▶ _Action item_:
Quote exactly and only this range of lines in the data below: the line that holds "## Dilovar Turaev" to the line that holds "## Metehan Ateş", both included.

▶ _Saved entries_:
○ ○ ○

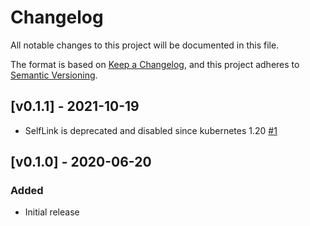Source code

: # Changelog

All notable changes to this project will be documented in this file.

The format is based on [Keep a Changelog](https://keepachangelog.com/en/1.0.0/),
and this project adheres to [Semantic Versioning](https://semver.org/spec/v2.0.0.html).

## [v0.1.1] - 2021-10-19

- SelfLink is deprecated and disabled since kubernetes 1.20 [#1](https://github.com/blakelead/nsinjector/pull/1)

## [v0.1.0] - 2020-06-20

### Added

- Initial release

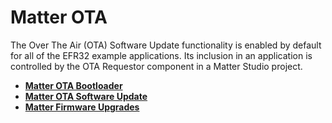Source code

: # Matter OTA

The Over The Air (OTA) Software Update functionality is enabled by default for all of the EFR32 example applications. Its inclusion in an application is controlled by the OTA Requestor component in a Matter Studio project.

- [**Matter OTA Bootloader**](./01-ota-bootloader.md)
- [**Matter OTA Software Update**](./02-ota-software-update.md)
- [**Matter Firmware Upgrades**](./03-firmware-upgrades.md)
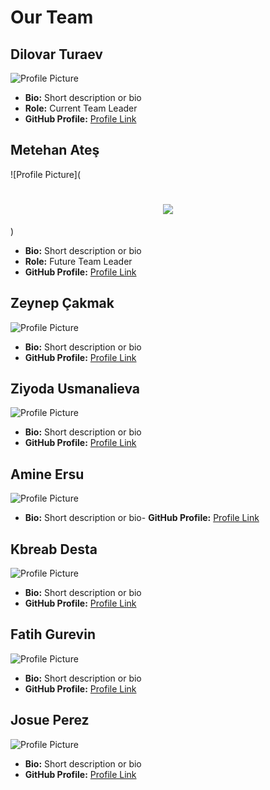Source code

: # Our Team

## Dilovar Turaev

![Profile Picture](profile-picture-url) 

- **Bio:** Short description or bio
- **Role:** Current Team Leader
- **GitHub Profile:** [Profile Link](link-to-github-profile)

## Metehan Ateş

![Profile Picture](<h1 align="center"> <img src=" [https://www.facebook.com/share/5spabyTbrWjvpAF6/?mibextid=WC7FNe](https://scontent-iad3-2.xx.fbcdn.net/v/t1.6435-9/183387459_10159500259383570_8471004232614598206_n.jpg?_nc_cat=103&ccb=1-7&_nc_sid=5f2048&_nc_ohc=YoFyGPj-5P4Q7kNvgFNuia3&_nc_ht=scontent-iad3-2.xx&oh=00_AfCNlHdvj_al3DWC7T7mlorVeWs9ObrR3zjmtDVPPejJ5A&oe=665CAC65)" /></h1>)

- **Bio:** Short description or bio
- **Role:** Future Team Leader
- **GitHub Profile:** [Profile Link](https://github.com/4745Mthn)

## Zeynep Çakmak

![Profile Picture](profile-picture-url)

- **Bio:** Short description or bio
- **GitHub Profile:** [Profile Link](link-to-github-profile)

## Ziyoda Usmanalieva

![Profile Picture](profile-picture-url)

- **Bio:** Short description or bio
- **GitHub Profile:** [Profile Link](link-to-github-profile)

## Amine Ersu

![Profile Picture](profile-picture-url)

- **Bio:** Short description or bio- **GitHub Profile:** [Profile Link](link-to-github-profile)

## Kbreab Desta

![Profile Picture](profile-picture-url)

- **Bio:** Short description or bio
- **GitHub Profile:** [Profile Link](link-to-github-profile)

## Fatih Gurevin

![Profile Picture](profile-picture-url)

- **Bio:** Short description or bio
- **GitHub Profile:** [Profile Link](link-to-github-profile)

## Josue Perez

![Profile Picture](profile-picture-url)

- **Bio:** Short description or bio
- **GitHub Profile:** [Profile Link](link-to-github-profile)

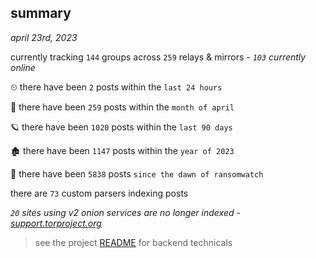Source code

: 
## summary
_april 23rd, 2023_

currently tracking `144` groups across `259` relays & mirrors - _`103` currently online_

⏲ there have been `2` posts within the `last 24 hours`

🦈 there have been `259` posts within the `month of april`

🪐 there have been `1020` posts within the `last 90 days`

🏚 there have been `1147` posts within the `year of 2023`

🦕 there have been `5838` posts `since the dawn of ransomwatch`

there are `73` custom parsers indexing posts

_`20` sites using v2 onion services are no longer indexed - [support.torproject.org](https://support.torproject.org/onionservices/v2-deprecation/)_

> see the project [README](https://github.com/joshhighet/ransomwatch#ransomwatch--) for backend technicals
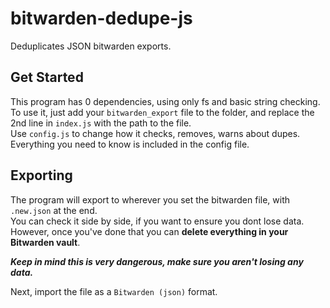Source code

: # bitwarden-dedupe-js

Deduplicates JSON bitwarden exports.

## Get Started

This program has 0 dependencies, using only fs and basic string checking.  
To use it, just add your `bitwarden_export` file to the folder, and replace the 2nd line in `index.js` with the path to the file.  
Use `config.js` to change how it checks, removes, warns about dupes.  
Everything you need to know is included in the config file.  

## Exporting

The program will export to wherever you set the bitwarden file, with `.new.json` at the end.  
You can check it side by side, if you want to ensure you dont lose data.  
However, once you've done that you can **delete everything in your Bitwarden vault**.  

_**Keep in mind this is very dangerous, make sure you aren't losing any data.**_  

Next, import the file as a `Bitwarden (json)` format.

○ ○ ○

▶ _Answer section_:
## Dilovar Turaev

![Profile Picture](profile-picture-url) 

- **Bio:** Short description or bio
- **Role:** Current Team Leader
- **GitHub Profile:** [Profile Link](link-to-github-profile)

## Metehan Ateş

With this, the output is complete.